> **ABOUT THIS EXERCISE**
Go to the line that includes "камни](https:/" and retype it, then every line after it to the end of the data, adding nothing.
══ EXERCISE INPUT ══
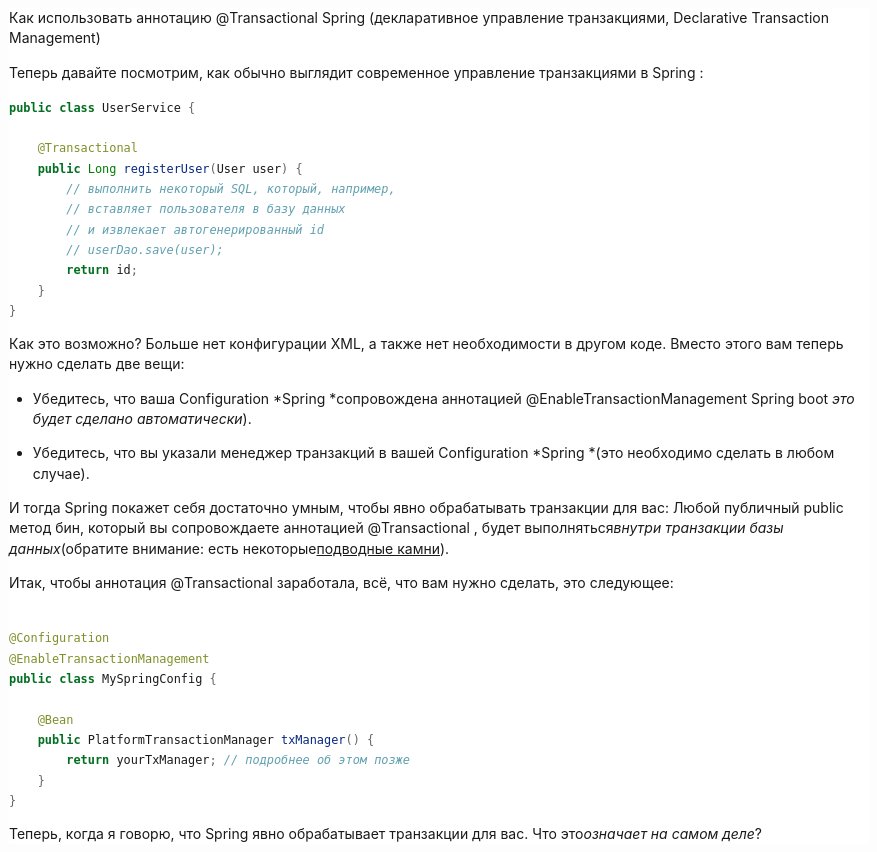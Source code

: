 Как использовать аннотацию @Transactional Spring (декларативное
управление транзакциями, Declarative Transaction Management)

Теперь давайте посмотрим, как обычно выглядит современное управление
транзакциями в Spring :

```java
public class UserService {

    @Transactional
    public Long registerUser(User user) {
        // выполнить некоторый SQL, который, например,
        // вставляет пользователя в базу данных 
        // и извлекает автогенерированный id
        // userDao.save(user);
        return id;
    }
}
```

Как это возможно? Больше нет конфигурации XML, а также нет необходимости
в другом коде. Вместо этого вам теперь нужно сделать две вещи:

- Убедитесь, что ваша Configuration *Spring *сопровождена
  аннотацией @EnableTransactionManagement Spring boot *это будет
  сделано автоматически*).

- Убедитесь, что вы указали менеджер транзакций в
  вашей Configuration *Spring *(это необходимо сделать в любом
  случае).

И тогда Spring покажет себя достаточно умным, чтобы явно
обрабатывать транзакции для вас: Любой публичный public метод бин,
который вы сопровождаете аннотацией @Transactional , будет
выполняться*внутри транзакции базы данных*(обратите внимание: есть
некоторые[подводные
камни](https://habr.com/ru/articles/682362/#%D0%BF%D0%BE%D0%B4%D0%B2%D0%BE%D0%B4%D0%BD%D1%8B%D0%B9_%D0%BA%D0%B0%D0%BC%D0%B5%D0%BD%D1%8C)).

Итак, чтобы аннотация @Transactional заработала, всё, что вам нужно
сделать, это следующее:

```java

@Configuration
@EnableTransactionManagement
public class MySpringConfig {

    @Bean
    public PlatformTransactionManager txManager() {
        return yourTxManager; // подробнее об этом позже
    }
}
```

Теперь, когда я говорю, что Spring явно обрабатывает транзакции для
вас. Что это*означает на самом деле*?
═══
> **EXERCISE RESPONSE**
камни](https://habr.com/ru/articles/682362/#%D0%BF%D0%BE%D0%B4%D0%B2%D0%BE%D0%B4%D0%BD%D1%8B%D0%B9_%D0%BA%D0%B0%D0%BC%D0%B5%D0%BD%D1%8C)).

Итак, чтобы аннотация @Transactional заработала, всё, что вам нужно
сделать, это следующее:

```java

@Configuration
@EnableTransactionManagement
public class MySpringConfig {

    @Bean
    public PlatformTransactionManager txManager() {
        return yourTxManager; // подробнее об этом позже
    }
}
```

Теперь, когда я говорю, что Spring явно обрабатывает транзакции для
вас. Что это*означает на самом деле*?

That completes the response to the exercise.